TASK INSTRUCTIONS:
Look through the records below, and copy out every line that holds the string "outer".

LISTED ENTRIES:
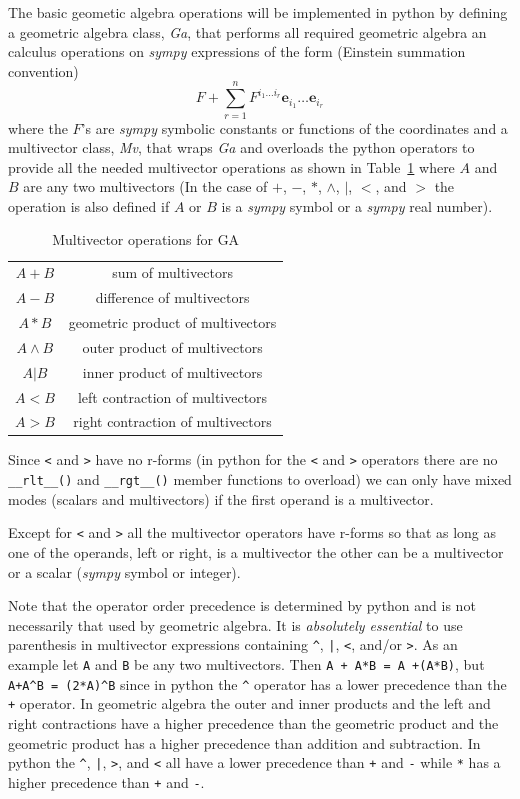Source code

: \documentclass[12pt]{report}
\newcommand{\bm}[1]{\boldsymbol{#1}}
\newcommand{\W}{\wedge}
\newcommand{\be}{\begin{equation}}
\newcommand{\ee}{\end{equation}}
\newcommand{\eb}{\bm{e}}
\newcommand{\T}[1]{\texttt{#1}}
\begin{document}
The basic geometic algebra operations will be implemented in python by defining
a geometric algebra class, {\em Ga}, that performs all required geometric algebra an
calculus operations on \emph{sympy} expressions of the form (Einstein summation convention)
\be
   F +\sum_{r=1}^{n}F^{i_{1}\dots i_{r}}\eb_{i_{1}}\dots\eb_{i_{r}}
\ee
where the $F$'s are \emph{sympy} symbolic constants or functions of the 
coordinates and a multivector class, {\em Mv}, that wraps {\em Ga} and overloads the python operators to provide
all the needed multivector operations as shown in Table~\ref{ops}
 where $A$ and $B$  are any two multivectors (In the case of
$+$, $-$, $*$, $\W$, $|$, $<$, and $>$ the operation is also defined if $A$ or
$B$ is a \emph{sympy} symbol or a \emph{sympy} real number).

\begin{table}
\begin{center}
\begin{longtable}{cc}
    $A+B$ & sum of multivectors \\
    $A-B$ & difference of multivectors \\
    $A*B$ & geometric product of multivectors \\
    $A\W B$ & outer product of multivectors \\
    $A|B$ & inner product of multivectors \\
    $A<B$ & left contraction of multivectors \\
    $A>B$ & right contraction of multivectors 
\end{longtable}
\end{center}
\caption{Multivector operations for GA}\label{ops}
\end{table}

Since \T{<} and \T{>} have no r-forms (in python for the \T{<} and \T{>} operators there are no \lstinline$__rlt__()$ and
 \lstinline$__rgt__()$ member functions to overload)
we can only have mixed modes (scalars and multivectors) if the first operand is a multivector.


    Except for \T{<} and \T{>} all the multivector operators have r-forms so that as long as one of the
    operands, left or right, is a multivector the other can be a multivector or a scalar (\emph{sympy} symbol or integer).

    Note that the operator order precedence is determined by python and is not
    necessarily that used by geometric algebra. It is \emph{absolutely essential} to
    use parenthesis in multivector
    expressions containing \T{\^}, \T{|}, \T{<}, and/or \T{>}.  As an example let
    \T{A} and \T{B} be any two multivectors. Then \T{A + A*B = A +(A*B)}, but
    \lstinline!A+A^B = (2*A)^B! since in python the \T{\^} operator has a lower precedence
    than the \T{+} operator.  In geometric algebra the outer and inner products and
    the left and right contractions have a higher precedence than the geometric
    product and the geometric product has a higher precedence than addition and
    subtraction.  In python the \T{\^}, \T{|}, \T{>}, and \T{<} all have a lower
    precedence than \T{+} and \T{-} while \T{*} has a higher precedence than
    \T{+} and \T{-}.
\end{document}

EXERCISE RESPONSE:
    $A\W B$ & outer product of multivectors \\
    than the \T{+} operator.  In geometric algebra the outer and inner products and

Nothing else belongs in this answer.